Our Community History

Alabama's Carmelite History

   Centuries ago Alabama was home to the Cherokees, Choctaws and Chickasaws.  It is still home to the Choctaw and Creek Tribes in South Alabama.

   The Spanish expedition, under Admiral Alvares de Piñeda, arrived in Mobile Bay in 1519, three decades after Columbus landed in America.  It is well known that flags of six countries have flown over Mobile.  A permanent settlement was not made until 1702 when Frenchman Iberville de Bienville established Biloxi.  Soon afterwards his brother Sieur de Bienville built Fort Saint Louis de la Mobile on the site where Mobile now stands.

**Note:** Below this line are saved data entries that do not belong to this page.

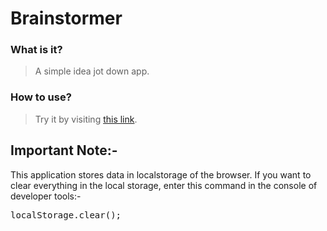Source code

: # Brainstormer

### What is it?
>A simple idea jot down app.

### How to use?
>Try it by visiting [this link](https://murtuzaalisurti.github.io/brainstormer/).

## Important Note:-

This application stores data in localstorage of the browser. If you want to clear everything in the local storage, enter this command in the console of developer tools:-
<pre>
localStorage.clear();
</pre>
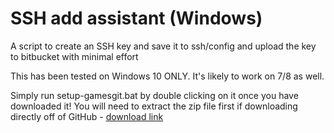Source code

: # SSH add assistant (Windows)
A script to create an SSH key and save it to ssh/config and upload the key to bitbucket with minimal effort

This has been tested on Windows 10 ONLY.
It's likely to work on 7/8 as well.

Simply run setup-gamesgit.bat by double clicking on it once you have downloaded it!
You will need to extract the zip file first if downloading directly off of GitHub - [download link](https://github.com/zakarybk/gamesgit-ssh-assistant/archive/windows-batch.zip)
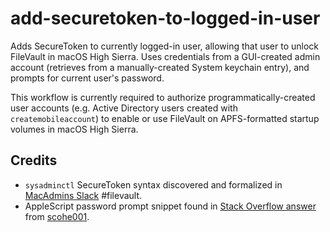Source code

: # add-securetoken-to-logged-in-user

Adds SecureToken to currently logged-in user, allowing that user to unlock FileVault in macOS High Sierra. Uses credentials from a GUI-created admin account (retrieves from a manually-created System keychain entry), and prompts for current user's password.

This workflow is currently required to authorize programmatically-created user accounts (e.g. Active Directory users created with `createmobileaccount`) to enable or use FileVault on APFS-formatted startup volumes in macOS High Sierra.

## Credits

- `sysadminctl` SecureToken syntax discovered and formalized in [MacAdmins Slack](https://macadmins.slack.com) #filevault.
- AppleScript password prompt snippet found in [Stack Overflow answer](https://stackoverflow.com/a/17816746) from [scohe001](https://stackoverflow.com/users/2602718/scohe001).
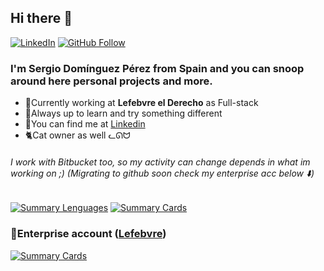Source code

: ## Hi there 👋
[![LinkedIn](https://img.shields.io/badge/LinkedIn-Profile-blue?logo=linkedin&)](https://www.linkedin.com/in/SergioLKG/)
[![GitHub Follow](https://img.shields.io/github/followers/SergioLKG?style=social)](https://github.com/SergioLKG)

### I'm Sergio Domínguez Pérez from Spain and you can snoop around here personal projects and more. 

* 💼Currently working at **Lefebvre el Derecho** as Full-stack
* 🪬Always up to learn and try something different
* 🔎You can find me at [Linkedin](https://www.linkedin.com/in/sergiodominguezperez/)
* 🐈Cat owner as well ᓚᘏᗢ

###### *I work with Bitbucket too, so my activity can change depends in what im working on ;) (Migrating to github soon check my enterprise acc below ⬇️)*

[![Summary Lenguages](http://github-profile-summary-cards.vercel.app/api/cards/repos-per-language?username=SergioLKG&theme=transparent)](https://github.com/SergioLKG)
[![Summary Cards](https://github-profile-summary-cards.vercel.app/api/cards/profile-details?username=SergioLKG&theme=transparent)](https://github.com/SergioLKG)

### 🏢Enterprise account ([Lefebvre](https://github.com/Lf-SergioDominguez))

[![Summary Cards](https://github-profile-summary-cards.vercel.app/api/cards/profile-details?username=Lf-SergioDominguez&theme=transparent)](https://github.com/Lf-SergioDominguez)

   The French Discalced Carmelites were assigned the District of Louisiana 1720 which included Mobile.  The first Carmelite to die in America was the Superior, Fr. James of St. Martin, OCD (James Avise), two months after arriving in Mobile.  Fr. John Matthew of St. Anne, OCD, named the new superior, had the distinction of accepting the first converts in this region.  He returned to Normandy in 1723, and Fr. Joseph of St. Charles, OCD, moved to New Orleans where he became the second rector of the St. Louis Cathedral.

   From that beginning Mobile waited until 1914 when a Jesuit Priest, Fr. E. Cummings, obtained faculties direct from Rome to clothe a Secular Carmelite (TOCD) in May of that year.  Miss Nanna Aline Ebeltoft took the religious name Teresa of the Eucharist and was professed June 11, 1915; thus she became the first Discalced Carmelite Secular (Tertiary) in Alabama.  She remained isolated until five of St. Teresa’s daughters arrived by train in 1943.  Archbishop Thomas J. Toolen had invited Sisters Frances, Catherine, Agnes, Adele, and Elias to establish a monastery of Carmelite Nuns in Mobile.


   Miss Nanna became the first formation director for the Tertiaries and on December 9, 1944, Fr. Thomas, OCD, Prior at Brookline, MA, received the profession of Oliver Inkel, who took the religious name Joseph of the Child Jesus, TOCD.  Mr. Inkel’s son, a Priest, served the diocese of Mobile and Birmingham.  Other Tertiaries followed and the Mobile Community of the Holy Spirit was canonically established on December 11, 1954.

   After 64 years, The OCDS Community of the Holy Spirit, has an active membership roster of 30 members comprised of Professed members, Candidates for Final Promise,  and Aspirants.